My Brother started a Firm (with a French ex colleague as business Partner) in France about six years ago. They are Electricians, and work in an area just inside the French border, near Geneva.

The area is absolutely booming....new houses going up all over the place, wealthy Swiss buying cheaper French peoperties and renovating them etc.

Within Two years, it was obvious that my Brothers firm couldnt keep pace with demand, so they took on two Electricians as employees, and started an Apprentice.

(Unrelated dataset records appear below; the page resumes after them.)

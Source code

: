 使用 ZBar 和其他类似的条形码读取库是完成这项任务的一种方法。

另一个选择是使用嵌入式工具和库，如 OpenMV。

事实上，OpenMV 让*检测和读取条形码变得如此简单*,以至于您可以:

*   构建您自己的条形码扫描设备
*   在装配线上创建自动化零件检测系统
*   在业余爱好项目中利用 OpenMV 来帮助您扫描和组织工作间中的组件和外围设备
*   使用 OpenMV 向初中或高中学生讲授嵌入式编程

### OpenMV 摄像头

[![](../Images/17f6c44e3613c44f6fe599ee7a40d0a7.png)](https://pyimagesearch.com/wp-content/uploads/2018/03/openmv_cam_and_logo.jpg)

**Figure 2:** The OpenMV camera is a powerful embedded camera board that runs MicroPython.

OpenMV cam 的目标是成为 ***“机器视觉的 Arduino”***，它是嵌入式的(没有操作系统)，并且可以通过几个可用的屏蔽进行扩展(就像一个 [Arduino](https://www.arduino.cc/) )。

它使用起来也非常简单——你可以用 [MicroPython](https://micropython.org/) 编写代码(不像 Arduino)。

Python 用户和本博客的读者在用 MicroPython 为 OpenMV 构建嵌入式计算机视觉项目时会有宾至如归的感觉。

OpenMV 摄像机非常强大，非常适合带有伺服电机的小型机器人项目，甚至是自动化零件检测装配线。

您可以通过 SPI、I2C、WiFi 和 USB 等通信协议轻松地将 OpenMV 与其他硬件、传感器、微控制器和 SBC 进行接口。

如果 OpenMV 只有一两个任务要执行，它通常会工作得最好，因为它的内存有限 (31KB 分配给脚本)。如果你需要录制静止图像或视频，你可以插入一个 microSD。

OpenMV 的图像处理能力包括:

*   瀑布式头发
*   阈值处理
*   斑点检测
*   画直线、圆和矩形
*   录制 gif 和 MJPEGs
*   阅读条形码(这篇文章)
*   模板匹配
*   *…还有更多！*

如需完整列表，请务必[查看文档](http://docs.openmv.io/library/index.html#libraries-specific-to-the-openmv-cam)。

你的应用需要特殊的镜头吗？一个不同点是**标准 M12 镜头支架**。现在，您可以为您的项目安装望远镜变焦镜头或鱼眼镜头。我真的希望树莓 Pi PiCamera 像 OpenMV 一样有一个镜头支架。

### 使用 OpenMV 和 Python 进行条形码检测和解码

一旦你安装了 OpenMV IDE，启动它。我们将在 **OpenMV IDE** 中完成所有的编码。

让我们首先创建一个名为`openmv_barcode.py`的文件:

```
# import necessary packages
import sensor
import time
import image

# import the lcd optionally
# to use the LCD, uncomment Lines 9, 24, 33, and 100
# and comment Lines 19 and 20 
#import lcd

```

Now, with the new working hours directives, and other workers rights/benefits that have been introduced by the EU, my brother would dearly love to take on another three or four men, but cannot afford to do so.
He has calculated that, after adding on all of the extra "built in" costs (pension contributions, guaranteed minimum redundancy if ever they had to lay them off, etc)...it would work out that you would almost have to double the amount that you pay a worker in wages, to arrive at the final cost of that worker.
He has had unemployed Electricians asking him to pay them unofficially, as they need the work. He refuses to do this, as he doesnt want to be prosecuted.
Yet, if the employer/employee regulations were more flexible, he estimates that he could realistically have taken on another three or four employees over the past couple of years. He has work coming out of his ears, and cant keep up with it!!
Do you think that France's unemployment problem is somewhat of their own making, due to their (the EU) restrictive working practises?
It seems silly to me, to have workers asking for jobs, but employers afraid to take them on because of the potential cost liability.
0 Replies
 
Walter Hinteler
 
  1  
Mon 23 May, 2005 02:12 am
Actually, France always had have (before those EU regulations) one of the best labour laws in Europe, especially six years ago, as far as I remember.

(Only then, not ,any employer were regarding the [existing French] law, especially, if unions weren't concerned.)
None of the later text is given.